A formal vision for the Space Force hasn’t been determined, but that is the beauty—what if we, current members of the existing services, can help shape what it would become? The proposed new service will likely leverage personnel from these other services, so it could be a rare chance to identify what type of officers and noncommissioned officers a twenty-first-century armed service would need, and to work with industry and other governmental agencies to turn the Space Force into whatever the country needs as we move into the future.
If the Space Force’s ranks are initially filled with men and women pulled from the other services, the ideal candidates would be “disruptors”—leaders who don’t want big staffs and work to buck the bureaucracy. Imagine this new organization developing its modified table of organization and equipment in a way that reflected (and addressed) the gripes that echo across the military social media landscape.
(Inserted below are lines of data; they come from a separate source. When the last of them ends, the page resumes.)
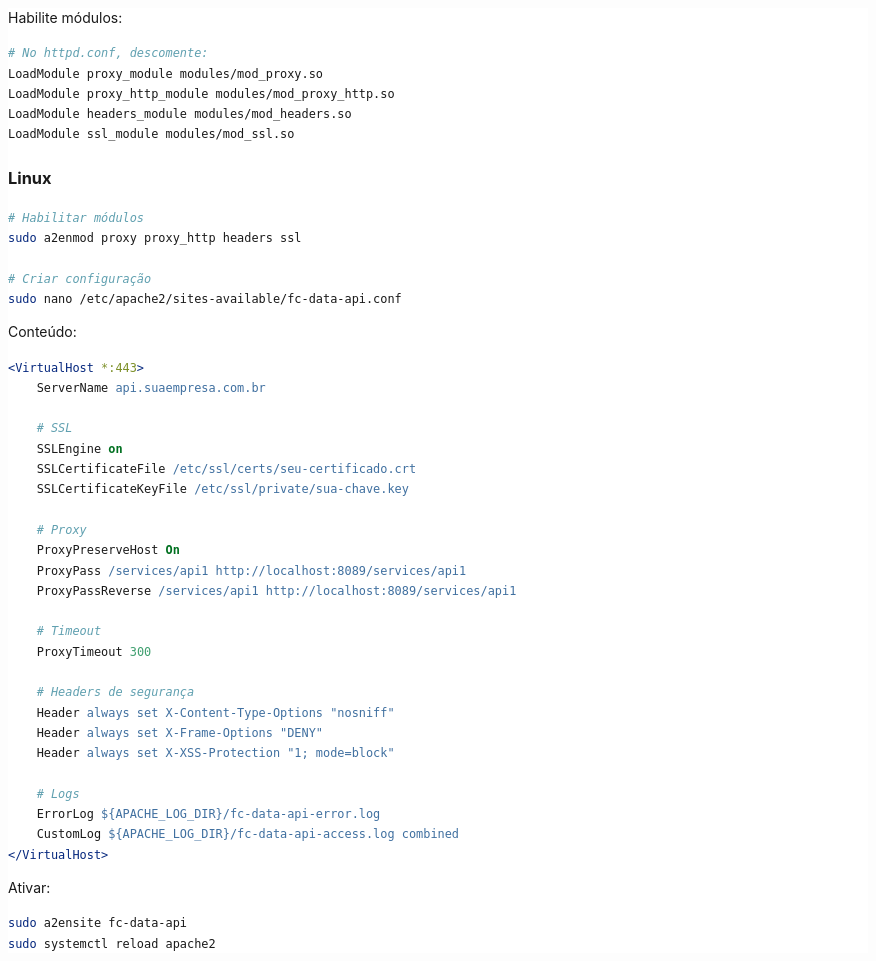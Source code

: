 Habilite módulos:
```bash
# No httpd.conf, descomente:
LoadModule proxy_module modules/mod_proxy.so
LoadModule proxy_http_module modules/mod_proxy_http.so
LoadModule headers_module modules/mod_headers.so
LoadModule ssl_module modules/mod_ssl.so
```

### Linux

```bash
# Habilitar módulos
sudo a2enmod proxy proxy_http headers ssl

# Criar configuração
sudo nano /etc/apache2/sites-available/fc-data-api.conf
```

Conteúdo:
```apache
<VirtualHost *:443>
    ServerName api.suaempresa.com.br
    
    # SSL
    SSLEngine on
    SSLCertificateFile /etc/ssl/certs/seu-certificado.crt
    SSLCertificateKeyFile /etc/ssl/private/sua-chave.key
    
    # Proxy
    ProxyPreserveHost On
    ProxyPass /services/api1 http://localhost:8089/services/api1
    ProxyPassReverse /services/api1 http://localhost:8089/services/api1
    
    # Timeout
    ProxyTimeout 300
    
    # Headers de segurança
    Header always set X-Content-Type-Options "nosniff"
    Header always set X-Frame-Options "DENY"
    Header always set X-XSS-Protection "1; mode=block"
    
    # Logs
    ErrorLog ${APACHE_LOG_DIR}/fc-data-api-error.log
    CustomLog ${APACHE_LOG_DIR}/fc-data-api-access.log combined
</VirtualHost>
```

Ativar:
```bash
sudo a2ensite fc-data-api
sudo systemctl reload apache2
```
You believe operations staff and general/flag officer staffs are too big? Here’s the chance to demonstrate that a small staff can be effective at achieving the mission when a small number of the right people are engaged in problem solving. Across the services, staff sections are underutilized; tasks fall to a few individuals to carry the water for everyone else. Let’s start the Space Force staffs small—a primary and assistant for each section—and see what can be accomplished.
You believe the bureaucracy is out of control? Here’s the chance to trim it down by eliminating redundant reporting requirements trapped in the Cold War era. Having “disruptors” from all the services—high-caliber servicemembers placed in roles with clearly defined purposes—can ensure that “the good idea fairy” gets squashed before it becomes the way of things.
Your think your service has terrible mandatory training? The Space Force is the opportunity to get rid of the stuff that doesn’t matter. If particular training never makes it into the Space Force’s “mandatory training manual” because the representatives from each service thought it was silly, then it just saves everyone time.
You think your service does a bad job with talent management? Maybe the Space Force can provide a case study in finding and retaining the right people. As we determine the duties and responsibilities of this burgeoning service, starting by recruiting officers (O3–O5), warrant officers (W3–W4), and noncommissioned officers (E6–E8) with proven records of excellence from all of the sister services will ensure standards are set high, so that as the organization grows the right people will be guiding it. And when one day the Space Force needs junior officers and soldiers—and when we have the technology to need space shuttle door gunners—the focus should be on building a highly effective organization.
You firmly believe your organization mismanages acquisition? Then the Space Force can build a simple system to work with industry to find the most effective way to get the best equipment into the hands of our space warriors when they need it—not decades after the need for it arises.
Will the Space Force come to be? Who knows? But if it does, then it would be a rare opportunity to put some of the most pervasive gripes about our services to the test. Maybe we’ll discover that our complaints are misguided. But maybe some of them will be proven valid, and we’ll have the opportunity to correct the problems in a new service being built from scratch. And if done right, the best practices could one day trickle over from the newest branch of service, making the entire Armed Forces better.
Capt. Geoffrey Ross is currently an Instructor in the Department of Military Instruction at the United States Military Academy at West Point. A field artillery officer, he has served at all levels from company to brigade as a fire supporter. He completed battery command at Fort Hood, Texas, prior to arriving at West Point.